Excellence in Franchising: What makes a great franchise?

How do you tell if the franchise opportunity you are looking at is an ethically and well-constructed business system? Jane Masih, Partner at Owen White Solicitors, analyses what makes a great franchise, and offers an example of a brand she has worked with

Like many successful recipes the ingredients are simple: a sustainable business concept led by a management team committed to recruiting the best candidates and providing them with proper training and ongoing support. With these key elements in place, it is possible to build a strong and mutually profitable network of franchisees operating a uniform business system under a strong, recognisable brand name.

A prospective franchisee must therefore carefully evaluate the business opportunity to ensure that the ingredients for success are present. The business credentials and experience of the individuals running the franchise business should be checked. The decision to buy a franchise is likely to be one of the largest financial commitments a prospective franchisee will ever make.

Searching questions should be asked about the individuals running the franchise company. If they have been involved in business failures in the past, a warning bell should ring about whether or not these people are competent to run the franchise company to which the franchisees will be contractually bound.
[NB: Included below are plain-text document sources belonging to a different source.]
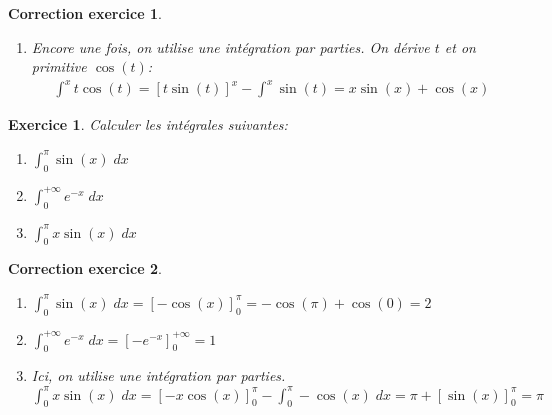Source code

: \documentclass[12pt]{article}
\newtheorem{exercice}{\bf Exercice}
\newtheorem{correction}{\bf Correction exercice}
\newenvironment{exo}{
\begin{exercice}\smallskip\normalfont}{\end{exercice}
}
\newenvironment{cor}{
\begin{correction}\smallskip\normalfont}{\end{correction}
}
\newif\ifcorrige\corrigetrue
\begin{document}
\begin{cor}
\begin{enumerate}
\item Encore une fois, on utilise une int\'egration par parties.
  On d\'erive $t$ et on primitive $\cos(t)$:
  \begin{align*}
    \int^x t \cos(t) = [t\sin(t)]^x - \int^x \sin(t)
    = x \sin(x) + \cos(x)
  \end{align*}
\end{enumerate}
\end{cor}
\color{black}
\fi




\begin{exo} Calculer les int\'egrales suivantes:
\begin{multicols}{3}
\begin{enumerate}
\item $\int_0^{\pi} \sin(x) \;dx$
\item $\int_0^{+\infty} e^{-x} \;dx$
\item $\int_0^{\pi} x \sin(x) \;dx$
\end{enumerate}
\end{multicols}
\end{exo}

\ifcorrige
\color{magenta}
\begin{cor}
$\qquad$
\begin{enumerate}
\item $\int_0^{\pi} \sin(x) \;dx = [-\cos(x)]_0^{\pi} = -\cos(\pi) + \cos(0) = 2$
\item $\int_0^{+\infty} e^{-x} \;dx = [-e^{-x}]_0^{+\infty} = 1$
\item Ici, on utilise une int\'egration par parties.
  $\int_0^{\pi} x \sin(x) \;dx = [-x \cos(x)]_0^{\pi} - \int_0^{\pi} - \cos(x) \;dx
  = \pi + [\sin(x)]_0^{\pi} = \pi$
\end{enumerate}
\end{cor}
\color{black}
\fi

\end{document}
The business being franchised must be carefully considered to determine if it is sustainable or merely an idea with a brief 'shelf life' or restricted customer base. Prospective franchisees should take a moment to consider objectively if there is a real demand for the goods and/or services being offered and whether that demand is likely to increase. Distractions such as glossy brochures, websites and other promotional material circulated by 'wanabee' franchisors should be ignored. The franchisee must ensure that their franchise business has the potential to operate profitably.
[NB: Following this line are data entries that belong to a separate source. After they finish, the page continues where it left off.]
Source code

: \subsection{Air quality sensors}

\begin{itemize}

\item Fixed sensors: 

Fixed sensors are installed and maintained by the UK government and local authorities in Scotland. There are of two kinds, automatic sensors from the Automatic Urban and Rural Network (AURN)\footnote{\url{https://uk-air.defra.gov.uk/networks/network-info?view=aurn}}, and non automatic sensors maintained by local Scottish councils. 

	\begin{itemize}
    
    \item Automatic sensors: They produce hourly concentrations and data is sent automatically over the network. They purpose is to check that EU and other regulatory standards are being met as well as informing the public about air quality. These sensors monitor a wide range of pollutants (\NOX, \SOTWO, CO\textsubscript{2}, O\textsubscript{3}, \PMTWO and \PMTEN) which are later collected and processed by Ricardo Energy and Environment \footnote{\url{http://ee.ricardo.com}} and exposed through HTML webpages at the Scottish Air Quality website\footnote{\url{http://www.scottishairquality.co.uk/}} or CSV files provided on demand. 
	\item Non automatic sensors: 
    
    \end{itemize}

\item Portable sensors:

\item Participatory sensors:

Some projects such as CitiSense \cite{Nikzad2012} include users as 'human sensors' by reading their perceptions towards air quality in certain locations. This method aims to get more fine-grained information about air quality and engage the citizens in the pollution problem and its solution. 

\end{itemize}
The recruitment process should provide the prospective franchisee with the opportunity to gain a full understanding of the business concept and ensure that only prospective franchisees with suitable qualifications and aptitude are selected. Franchisors interested in franchisees simply because of their ability to pay the initial fee are best avoided. A good franchisor will regard the recruitment process as an opportunity to select franchisees with the skills required to succeed in the business and be prepared to reject candidates who do not meet their particular recruitment criteria.

Once a franchisee has been selected the training programme should provide the skills and knowledge necessary to commence their business successfully. There should also be a programme of further training to ensure that franchisees add to their skills as the business continues.
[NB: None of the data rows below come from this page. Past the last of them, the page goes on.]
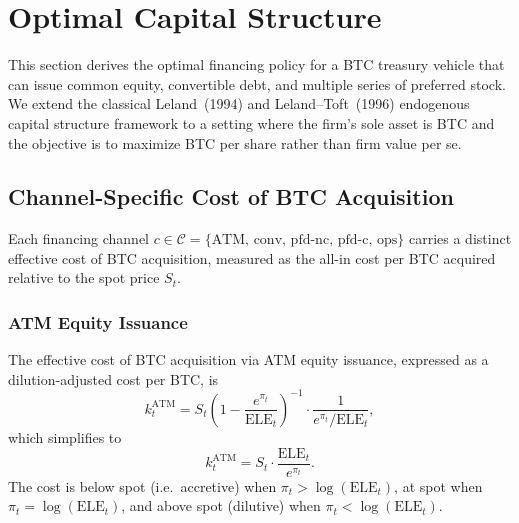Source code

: 
\section{Optimal Capital Structure}\label{sec:optimal_capital}

This section derives the optimal financing policy for a BTC treasury vehicle
that can issue common equity, convertible debt, and multiple series of
preferred stock.  We extend the classical Leland~(1994) and
Leland--Toft~(1996) endogenous capital structure framework to a setting where
the firm's sole asset is BTC and the objective is to maximize BTC per share
rather than firm value per se.

\subsection{Channel-Specific Cost of BTC Acquisition}\label{subsec:channel_costs}

Each financing channel $c \in \mathcal{C} = \{\text{ATM},\,\text{conv},\,
\text{pfd-nc},\,\text{pfd-c},\,\text{ops}\}$ carries a distinct effective
cost of BTC acquisition, measured as the all-in cost per BTC acquired
relative to the spot price $S_t$.

\subsubsection{ATM Equity Issuance}

\begin{proposition}\label{prop:cost_atm}
The effective cost of BTC acquisition via ATM equity issuance, expressed as
a dilution-adjusted cost per BTC, is
\begin{equation}\label{eq:k_atm}
  k_t^{\mathrm{ATM}}
  = S_t \left(1 - \frac{e^{\pi_t}}{\mathrm{ELE}_t}\right)^{-1}
    \cdot \frac{1}{e^{\pi_t} / \mathrm{ELE}_t},
\end{equation}
which simplifies to
\begin{equation}\label{eq:k_atm_simple}
  k_t^{\mathrm{ATM}} = S_t \cdot \frac{\mathrm{ELE}_t}{e^{\pi_t}}.
\end{equation}
The cost is below spot (i.e.\ accretive) when
$\pi_t > \log(\mathrm{ELE}_t)$, at spot when
$\pi_t = \log(\mathrm{ELE}_t)$, and above spot (dilutive) when
$\pi_t < \log(\mathrm{ELE}_t)$.
\end{proposition}

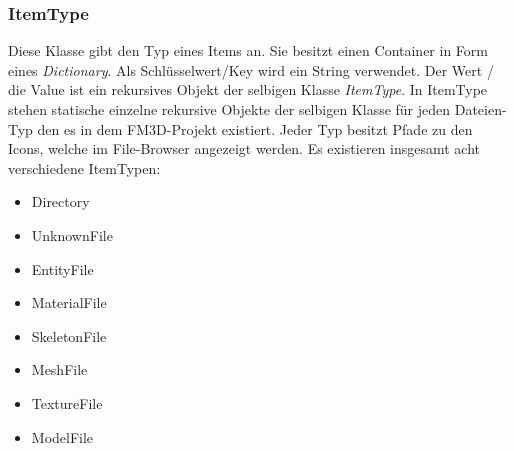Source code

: \subsubsection{ItemType}
Diese Klasse gibt den Typ eines Items an. Sie besitzt einen Container in Form eines \textit{Dictionary}. Als Schlüsselwert/Key wird ein String verwendet. Der Wert / die Value ist ein rekursives Objekt der selbigen Klasse \textit{ItemType}.
In ItemType stehen statische einzelne rekursive Objekte der selbigen Klasse für jeden Dateien-Typ den es in dem FM3D-Projekt existiert.
Jeder Typ besitzt Pfade zu den Icons, welche im File-Browser angezeigt werden.  Es existieren insgesamt acht verschiedene ItemTypen:
\begin{itemize}
	\item Directory
	\item UnknownFile
	\item EntityFile
	\item MaterialFile
	\item SkeletonFile
	\item MeshFile
	\item TextureFile
	\item ModelFile
\end{itemize}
Experience has shown that if these ingredients exist the franchisee has a better than average chance of success. There are many examples of good franchise practice in the UK where franchisors consistently demonstrate an ability to recruit, train and support franchisees operating a business with a proven track record, offering services and goods for which there is a genuine market and growing customer base under a brand that is protected and benefits the network as a whole.

In summary the ingredients for success are:

  • A sustainable business concept
  • A strong brand identity owned or licensed by the franchisor.
  • Franchisor management with strong business credentials and ability.
  • A recruitment process that ensures that each party had the opportunity to evaluate the other.
  • Training that ensures franchisees begin operating their business armed with the key skills and knowledge required for their particular industry.
  • Further training to enable franchisees to develop their skills and knowledge as their business grows.
  • A franchisor committed to providing a structured programme of ongoing support, help and advice.
  • A franchise business with a sound financial rationale where both franchisor and franchisee can operate profitably.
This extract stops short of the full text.